About this task =
Your task is to copy every line below that contains the word "theta".

Stored entries
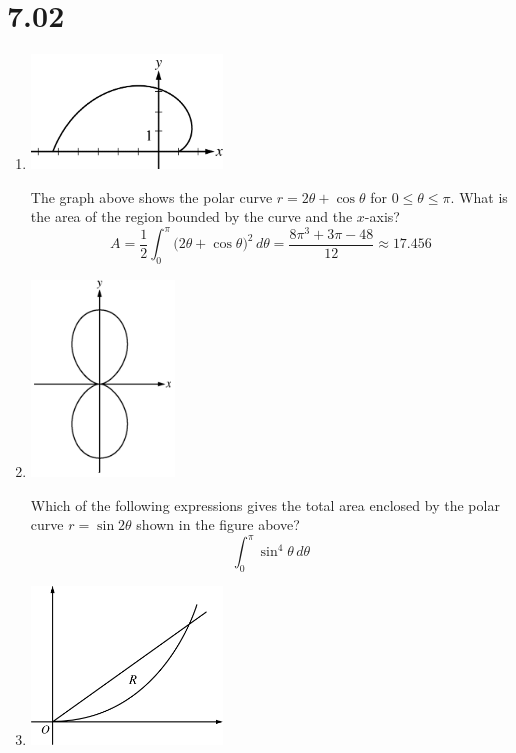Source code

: \documentclass[12pt]{article}
\begin{document}
\section*{7.02}
\begin{enumerate}
	\item 
	      \begin{center}
	      	\includegraphics[width = 2in]{7.021}
	      \end{center}
	      The graph above shows the polar curve $r=2\theta + \cos\theta$ for $0\leq\theta\leq\pi$. What is the area of the region bounded by the curve and the $x$-axis?
	      $$A=\frac{1}{2} \int_{0}^{\pi} \big(2\theta + \cos\theta\big)^2\, d\theta = \frac{8\pi^3+3\pi-48}{12} \approx \boxed{17.456}$$
	\item 
	      \begin{center}
	      	\includegraphics[width = 1.5in]{7.022}
	      \end{center}
	      Which of the following expressions gives the total area enclosed by the polar curve $r=\sin2\theta$ shown in the figure above?
	      $$\boxed{\int_{0}^{\pi} \sin^4 \theta \, d\theta}$$
	\item 
	      \begin{center}
	      	\includegraphics[width=2in]{7.023.png}

\end{center}
\end{enumerate}
\end{document}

Answer below =
	      The graph above shows the polar curve $r=2\theta + \cos\theta$ for $0\leq\theta\leq\pi$. What is the area of the region bounded by the curve and the $x$-axis?
	      $$A=\frac{1}{2} \int_{0}^{\pi} \big(2\theta + \cos\theta\big)^2\, d\theta = \frac{8\pi^3+3\pi-48}{12} \approx \boxed{17.456}$$
	      Which of the following expressions gives the total area enclosed by the polar curve $r=\sin2\theta$ shown in the figure above?
	      $$\boxed{\int_{0}^{\pi} \sin^4 \theta \, d\theta}$$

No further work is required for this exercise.